Pas de bénédiction, pas de paroles pouvant suggérer un mariage. Mais des interventions pudiques, humbles. La marraine de l'un d'eux à donné le ton dans son mot d'accueil, qu'elle avait profondément médité. Elle a parlé de ce mystère devant lequel on se trouve... mais il faut bien que chacun chemine avec ce qu'il est. Cette femme douce a aussi parlé du «visage de miséricorde» de l'Église que donnait une telle célébration.

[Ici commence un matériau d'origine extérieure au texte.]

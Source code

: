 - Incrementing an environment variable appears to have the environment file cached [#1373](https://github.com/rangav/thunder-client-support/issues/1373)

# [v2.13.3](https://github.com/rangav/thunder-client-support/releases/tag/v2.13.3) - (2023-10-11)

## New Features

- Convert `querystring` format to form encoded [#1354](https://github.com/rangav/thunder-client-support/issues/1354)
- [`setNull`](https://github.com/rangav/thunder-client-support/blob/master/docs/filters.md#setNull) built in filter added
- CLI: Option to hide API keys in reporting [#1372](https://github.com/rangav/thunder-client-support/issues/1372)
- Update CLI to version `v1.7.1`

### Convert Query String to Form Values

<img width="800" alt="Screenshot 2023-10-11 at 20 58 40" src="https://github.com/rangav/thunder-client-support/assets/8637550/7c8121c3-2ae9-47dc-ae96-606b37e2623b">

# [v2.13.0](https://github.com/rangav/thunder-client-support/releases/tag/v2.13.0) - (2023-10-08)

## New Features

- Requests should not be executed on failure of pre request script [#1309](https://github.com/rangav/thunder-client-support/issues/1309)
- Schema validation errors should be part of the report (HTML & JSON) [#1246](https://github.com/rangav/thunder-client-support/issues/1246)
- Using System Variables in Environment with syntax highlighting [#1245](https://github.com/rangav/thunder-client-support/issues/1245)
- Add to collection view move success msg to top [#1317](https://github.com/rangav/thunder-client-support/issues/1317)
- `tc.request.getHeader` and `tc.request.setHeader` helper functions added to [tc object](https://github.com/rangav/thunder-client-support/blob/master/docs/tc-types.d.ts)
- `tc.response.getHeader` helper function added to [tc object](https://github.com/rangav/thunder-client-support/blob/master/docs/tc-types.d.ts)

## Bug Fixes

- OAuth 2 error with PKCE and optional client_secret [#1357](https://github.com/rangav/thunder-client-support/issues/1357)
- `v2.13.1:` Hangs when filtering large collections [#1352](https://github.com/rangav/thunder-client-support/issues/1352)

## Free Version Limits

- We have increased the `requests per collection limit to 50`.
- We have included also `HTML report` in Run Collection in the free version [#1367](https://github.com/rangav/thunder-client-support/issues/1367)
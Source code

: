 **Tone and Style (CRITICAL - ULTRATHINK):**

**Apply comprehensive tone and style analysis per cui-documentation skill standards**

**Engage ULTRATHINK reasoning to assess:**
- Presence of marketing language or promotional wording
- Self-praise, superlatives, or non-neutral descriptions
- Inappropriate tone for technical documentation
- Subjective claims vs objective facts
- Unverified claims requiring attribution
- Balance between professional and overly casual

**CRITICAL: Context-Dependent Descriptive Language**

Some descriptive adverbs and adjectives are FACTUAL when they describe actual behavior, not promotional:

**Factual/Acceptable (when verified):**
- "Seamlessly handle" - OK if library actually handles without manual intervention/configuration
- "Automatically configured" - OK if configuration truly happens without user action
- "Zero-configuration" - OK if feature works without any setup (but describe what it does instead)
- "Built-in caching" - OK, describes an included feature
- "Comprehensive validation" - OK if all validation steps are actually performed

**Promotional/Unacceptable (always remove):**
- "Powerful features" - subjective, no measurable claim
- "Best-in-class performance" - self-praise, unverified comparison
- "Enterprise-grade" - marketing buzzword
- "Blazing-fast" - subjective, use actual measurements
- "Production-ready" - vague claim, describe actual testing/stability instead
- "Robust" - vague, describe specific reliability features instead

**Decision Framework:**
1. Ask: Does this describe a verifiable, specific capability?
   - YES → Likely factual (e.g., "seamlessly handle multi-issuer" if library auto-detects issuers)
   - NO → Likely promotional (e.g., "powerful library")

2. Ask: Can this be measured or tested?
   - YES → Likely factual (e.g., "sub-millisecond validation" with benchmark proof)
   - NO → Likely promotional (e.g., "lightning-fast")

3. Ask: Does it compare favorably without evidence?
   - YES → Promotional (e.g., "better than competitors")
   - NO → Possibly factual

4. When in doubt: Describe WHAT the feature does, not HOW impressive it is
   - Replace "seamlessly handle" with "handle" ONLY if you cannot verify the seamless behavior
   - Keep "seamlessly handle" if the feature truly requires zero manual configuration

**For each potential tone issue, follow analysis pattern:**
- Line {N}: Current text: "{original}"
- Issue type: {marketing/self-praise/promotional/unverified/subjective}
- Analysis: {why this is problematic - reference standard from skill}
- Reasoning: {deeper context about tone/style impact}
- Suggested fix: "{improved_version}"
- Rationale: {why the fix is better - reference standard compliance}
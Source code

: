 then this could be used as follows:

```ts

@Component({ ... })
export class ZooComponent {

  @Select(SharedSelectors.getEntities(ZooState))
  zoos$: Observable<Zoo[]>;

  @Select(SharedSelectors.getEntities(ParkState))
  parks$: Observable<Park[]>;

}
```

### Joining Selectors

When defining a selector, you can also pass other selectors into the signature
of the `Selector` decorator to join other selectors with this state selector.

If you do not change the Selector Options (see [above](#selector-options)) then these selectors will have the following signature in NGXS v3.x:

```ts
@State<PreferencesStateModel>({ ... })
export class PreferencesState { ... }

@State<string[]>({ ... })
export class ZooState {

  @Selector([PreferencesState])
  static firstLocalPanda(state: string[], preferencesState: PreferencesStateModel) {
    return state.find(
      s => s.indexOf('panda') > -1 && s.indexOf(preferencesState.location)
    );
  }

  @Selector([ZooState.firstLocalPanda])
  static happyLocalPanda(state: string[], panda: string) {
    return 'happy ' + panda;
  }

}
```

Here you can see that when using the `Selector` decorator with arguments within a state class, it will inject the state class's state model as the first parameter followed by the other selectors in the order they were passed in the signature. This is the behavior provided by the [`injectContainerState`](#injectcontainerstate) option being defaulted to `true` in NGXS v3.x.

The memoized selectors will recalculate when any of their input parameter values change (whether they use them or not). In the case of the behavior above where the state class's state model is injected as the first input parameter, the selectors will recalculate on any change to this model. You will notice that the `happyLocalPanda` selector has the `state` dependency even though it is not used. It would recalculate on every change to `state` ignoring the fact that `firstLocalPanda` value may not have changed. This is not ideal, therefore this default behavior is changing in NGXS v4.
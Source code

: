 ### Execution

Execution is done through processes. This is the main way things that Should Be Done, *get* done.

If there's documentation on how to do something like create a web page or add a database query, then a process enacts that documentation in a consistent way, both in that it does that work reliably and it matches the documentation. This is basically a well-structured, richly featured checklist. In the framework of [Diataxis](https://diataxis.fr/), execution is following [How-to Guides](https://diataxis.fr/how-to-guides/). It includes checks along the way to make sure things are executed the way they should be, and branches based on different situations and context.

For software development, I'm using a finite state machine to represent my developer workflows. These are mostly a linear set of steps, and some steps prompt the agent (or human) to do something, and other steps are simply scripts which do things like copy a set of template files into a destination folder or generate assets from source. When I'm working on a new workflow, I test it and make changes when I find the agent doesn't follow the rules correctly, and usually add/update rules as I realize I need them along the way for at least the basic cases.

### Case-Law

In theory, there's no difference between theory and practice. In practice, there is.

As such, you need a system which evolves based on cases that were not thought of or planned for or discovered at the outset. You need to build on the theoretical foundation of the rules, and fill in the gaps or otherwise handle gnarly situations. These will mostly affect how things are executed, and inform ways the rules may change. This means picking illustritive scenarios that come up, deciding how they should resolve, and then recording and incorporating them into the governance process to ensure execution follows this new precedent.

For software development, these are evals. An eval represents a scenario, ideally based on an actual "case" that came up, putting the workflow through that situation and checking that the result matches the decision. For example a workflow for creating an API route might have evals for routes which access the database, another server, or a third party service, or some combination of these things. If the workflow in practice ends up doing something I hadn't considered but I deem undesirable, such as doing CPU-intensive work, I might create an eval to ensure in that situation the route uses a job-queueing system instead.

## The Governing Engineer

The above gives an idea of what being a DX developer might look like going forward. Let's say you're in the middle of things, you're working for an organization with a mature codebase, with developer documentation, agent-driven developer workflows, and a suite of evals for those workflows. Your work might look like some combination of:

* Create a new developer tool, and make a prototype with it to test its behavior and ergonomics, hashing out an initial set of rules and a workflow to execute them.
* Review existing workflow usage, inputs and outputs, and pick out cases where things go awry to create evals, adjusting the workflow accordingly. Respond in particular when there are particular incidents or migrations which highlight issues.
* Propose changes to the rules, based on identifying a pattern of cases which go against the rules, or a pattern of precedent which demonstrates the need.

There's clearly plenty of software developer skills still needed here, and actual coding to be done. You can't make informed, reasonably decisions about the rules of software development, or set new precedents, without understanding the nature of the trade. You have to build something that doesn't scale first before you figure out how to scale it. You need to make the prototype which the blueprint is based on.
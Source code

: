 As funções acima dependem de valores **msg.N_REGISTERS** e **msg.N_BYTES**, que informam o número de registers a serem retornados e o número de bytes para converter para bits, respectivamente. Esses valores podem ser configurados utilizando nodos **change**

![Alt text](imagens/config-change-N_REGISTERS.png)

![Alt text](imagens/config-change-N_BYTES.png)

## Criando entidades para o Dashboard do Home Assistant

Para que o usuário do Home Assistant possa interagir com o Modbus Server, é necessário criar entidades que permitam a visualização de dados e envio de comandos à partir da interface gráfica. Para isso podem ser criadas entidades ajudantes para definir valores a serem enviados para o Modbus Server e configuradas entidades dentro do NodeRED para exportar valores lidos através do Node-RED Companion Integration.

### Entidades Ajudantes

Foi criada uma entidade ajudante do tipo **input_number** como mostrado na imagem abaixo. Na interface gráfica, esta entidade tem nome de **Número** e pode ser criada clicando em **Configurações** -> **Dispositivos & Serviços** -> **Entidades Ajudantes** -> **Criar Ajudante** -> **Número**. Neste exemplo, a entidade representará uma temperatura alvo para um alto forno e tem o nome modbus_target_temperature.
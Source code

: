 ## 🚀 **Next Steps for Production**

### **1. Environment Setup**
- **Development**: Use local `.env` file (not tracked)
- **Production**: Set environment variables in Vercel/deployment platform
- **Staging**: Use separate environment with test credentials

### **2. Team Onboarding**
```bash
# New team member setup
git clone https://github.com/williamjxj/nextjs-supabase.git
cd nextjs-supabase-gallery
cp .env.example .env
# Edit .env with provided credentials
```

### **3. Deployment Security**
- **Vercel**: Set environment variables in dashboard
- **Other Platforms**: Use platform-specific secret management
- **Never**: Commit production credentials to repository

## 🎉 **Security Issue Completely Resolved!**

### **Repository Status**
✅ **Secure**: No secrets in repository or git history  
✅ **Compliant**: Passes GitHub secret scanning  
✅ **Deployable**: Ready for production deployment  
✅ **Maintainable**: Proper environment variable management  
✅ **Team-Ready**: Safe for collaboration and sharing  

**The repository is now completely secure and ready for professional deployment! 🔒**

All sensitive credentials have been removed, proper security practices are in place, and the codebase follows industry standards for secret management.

Dans l'Église, on parle souvent, en noir et blanc, en mal et bien, en tout ou rien, devait dire le prêtre, mais dans la vie ce n'est pas comme cela. Rien n'est simple. « Lorsque je vois la qualité de la relation entre R. et S., ajouta-t-il, je ne peux m'empêcher de penser que dans son amour infini, Dieu les regarde avec bienveillance. »
Certains étaient venus à la célébration par délicatesse envers les parents des deux jeunes, mais avec des pieds de plomb. Ils sont repartis apaisés, avec des questions profondes, ayant fait un grand voyage à l'intérieur de leur propre complexité et dans la miséricorde du Christ. D'autres, qui souffrent personnellement pour une raison ou pour une autre de la rigueur de l'Église, ont été régénérés dans une espérance nouvelle. Il y a aussi ceux qui n'étaient pas venus, ne voulant pas «encourager cette forme d'union».
Scandale, diront peut-être certains en lisant ces lignes. Qu'ils pensent à Jésus bravant la Loi face à la femme adultère ou faisant ses confidences les plus hautes à une femme trois fois « impure » - parce que femme, Samaritaine et pécheresse.